The parameters of the RandomForest which were played with are n_estimators, max_depth, max_features, warm_start, but overall the default parameters already achieved excellent performances.

Results with Random forests were continually improved, until it was concluded with a model that managed to reach up to 94% accuracy on the testing set.

### 3. Boosters

In order to take into account the minority classes nonetheless, it was decided to investigate Boosting algorithms. These algorithms present the advantage to focus on the "difficult" cases that previous sub models failed to classify. The results were not perfect, but helped in solving the minority classes problem, while remaining robust for the rest of the dataset and avoiding any data augmentation method for now. 
    In this context, the following algorithms were implemented: Adaboost, XGBoost and the classic Gradient Booster methods, either available on sklearn or on the official python documentation. 

#### a. Adaboost

Adaboost is a boosting algorithm that takes a group of weak models (which are here decision trees) and combines their predictions into a global prediction by attributing each individual learner a separate weight that represents how well it predicts the results. The final prediction is simply a vote, where each individual model makes its prediction. When a model predicts a given class, it gives its weight to that class. At the end, all these weight are summed, and the class with the higest weight value is chosen as the global prediction. 
It is also important to note that each model is built by taking into account the errors of the previous model. For this, each sample used to train the model is attributed a weight, set to 1/N at the beginning, where N is the number of samples. Then, each time a model is built, the weights of these samples are modified. An incorrectly classified sample will have its weight increased, and a correctly predicted sample will have its weight decreased. Then, when creating the next model, it will be built by paying more attention to samples with higher weights. This way, hard to classify cases are being focused on by the next models and this helps increasing the accuracy of the general model. 
This method can be adapted for regression.

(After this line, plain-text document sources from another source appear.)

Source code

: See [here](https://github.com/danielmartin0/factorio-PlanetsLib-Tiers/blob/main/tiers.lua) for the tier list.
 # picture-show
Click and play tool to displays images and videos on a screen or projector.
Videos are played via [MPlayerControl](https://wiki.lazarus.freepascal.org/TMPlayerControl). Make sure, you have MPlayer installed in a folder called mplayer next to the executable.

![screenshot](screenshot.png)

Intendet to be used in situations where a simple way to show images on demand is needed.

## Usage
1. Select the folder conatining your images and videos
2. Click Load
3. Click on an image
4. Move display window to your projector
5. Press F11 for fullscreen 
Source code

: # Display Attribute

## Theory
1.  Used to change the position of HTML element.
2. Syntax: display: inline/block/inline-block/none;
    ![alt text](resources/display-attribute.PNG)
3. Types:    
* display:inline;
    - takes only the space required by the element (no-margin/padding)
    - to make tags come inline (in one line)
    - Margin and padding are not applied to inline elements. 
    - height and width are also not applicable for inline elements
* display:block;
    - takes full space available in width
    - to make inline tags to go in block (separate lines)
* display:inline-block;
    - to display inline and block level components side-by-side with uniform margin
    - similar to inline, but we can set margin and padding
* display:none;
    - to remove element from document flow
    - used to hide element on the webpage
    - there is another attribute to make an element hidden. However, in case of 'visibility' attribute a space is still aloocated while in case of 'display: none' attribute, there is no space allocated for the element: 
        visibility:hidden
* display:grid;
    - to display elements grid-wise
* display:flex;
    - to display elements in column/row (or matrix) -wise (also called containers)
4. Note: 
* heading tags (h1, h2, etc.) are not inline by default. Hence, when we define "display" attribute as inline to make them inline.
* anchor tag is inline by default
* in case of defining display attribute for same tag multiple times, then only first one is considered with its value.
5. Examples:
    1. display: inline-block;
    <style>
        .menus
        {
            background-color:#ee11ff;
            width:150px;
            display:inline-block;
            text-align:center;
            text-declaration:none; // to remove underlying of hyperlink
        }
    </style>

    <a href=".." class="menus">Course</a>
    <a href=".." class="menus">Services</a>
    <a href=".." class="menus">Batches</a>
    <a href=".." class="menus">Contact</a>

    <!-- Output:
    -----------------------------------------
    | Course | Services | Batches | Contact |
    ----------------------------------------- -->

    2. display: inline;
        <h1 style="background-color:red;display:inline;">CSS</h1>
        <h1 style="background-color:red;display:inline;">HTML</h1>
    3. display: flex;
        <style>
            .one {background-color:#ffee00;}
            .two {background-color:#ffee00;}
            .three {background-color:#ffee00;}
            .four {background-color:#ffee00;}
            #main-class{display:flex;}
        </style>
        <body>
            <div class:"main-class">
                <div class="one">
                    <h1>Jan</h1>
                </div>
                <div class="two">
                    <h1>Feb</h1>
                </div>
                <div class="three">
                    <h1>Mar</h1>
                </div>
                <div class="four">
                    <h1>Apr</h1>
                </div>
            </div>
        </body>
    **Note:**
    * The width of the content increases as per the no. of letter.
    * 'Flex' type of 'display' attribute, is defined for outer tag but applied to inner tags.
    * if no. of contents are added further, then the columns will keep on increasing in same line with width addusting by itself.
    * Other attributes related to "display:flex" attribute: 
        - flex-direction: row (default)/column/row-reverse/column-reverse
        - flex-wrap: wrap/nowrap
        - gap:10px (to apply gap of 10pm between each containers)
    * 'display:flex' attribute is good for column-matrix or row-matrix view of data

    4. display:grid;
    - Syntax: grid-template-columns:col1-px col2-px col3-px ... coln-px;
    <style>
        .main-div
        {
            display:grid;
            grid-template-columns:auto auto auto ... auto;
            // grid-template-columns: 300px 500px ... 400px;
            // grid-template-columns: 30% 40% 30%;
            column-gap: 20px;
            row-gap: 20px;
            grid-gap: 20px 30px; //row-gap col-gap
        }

Adaboost produced acceptable results gravitating between 70 and 80% of accuracy for around 10-30 estimators, and a learning rate of 1, but when trying to raise the amount of estimators, the program never managed to finish successfully and the method was thus abandoned. It was also noticed that while the classification of the mainly populated classes was not bad, the classification of the less populated classes was most of the time completely failed, as expected. 

#### b. Gradient Booster

Here is a citation of Jake Hoare on the DisplayR blog explaining the principles of gradient boosting alogorithms: "... Gradient boosting is a type of machine learning boosting. It relies on the intuition that the best possible next model, when combined with previous models, minimizes the overall prediction error. The key idea is to set the target outcomes for this next model in order to minimize the error. How are the targets calculated? The target outcome for each case in the data depends on how much changing that case's prediction impacts the overall prediction error:

If a small change in the prediction for a case causes a large drop in error, then next target outcome of the case is a high value. Predictions from the new model that are close to its targets will reduce the error.
If a small change in the prediction for a case causes no change in error, then next target outcome of the case is zero. Changing this prediction does not decrease the error.
The name gradient boosting arises because target outcomes for each case are set based on the gradient of the error with respect to the prediction. Each new model takes a step in the direction that minimizes prediction error, in the space of possible predictions for each training case..."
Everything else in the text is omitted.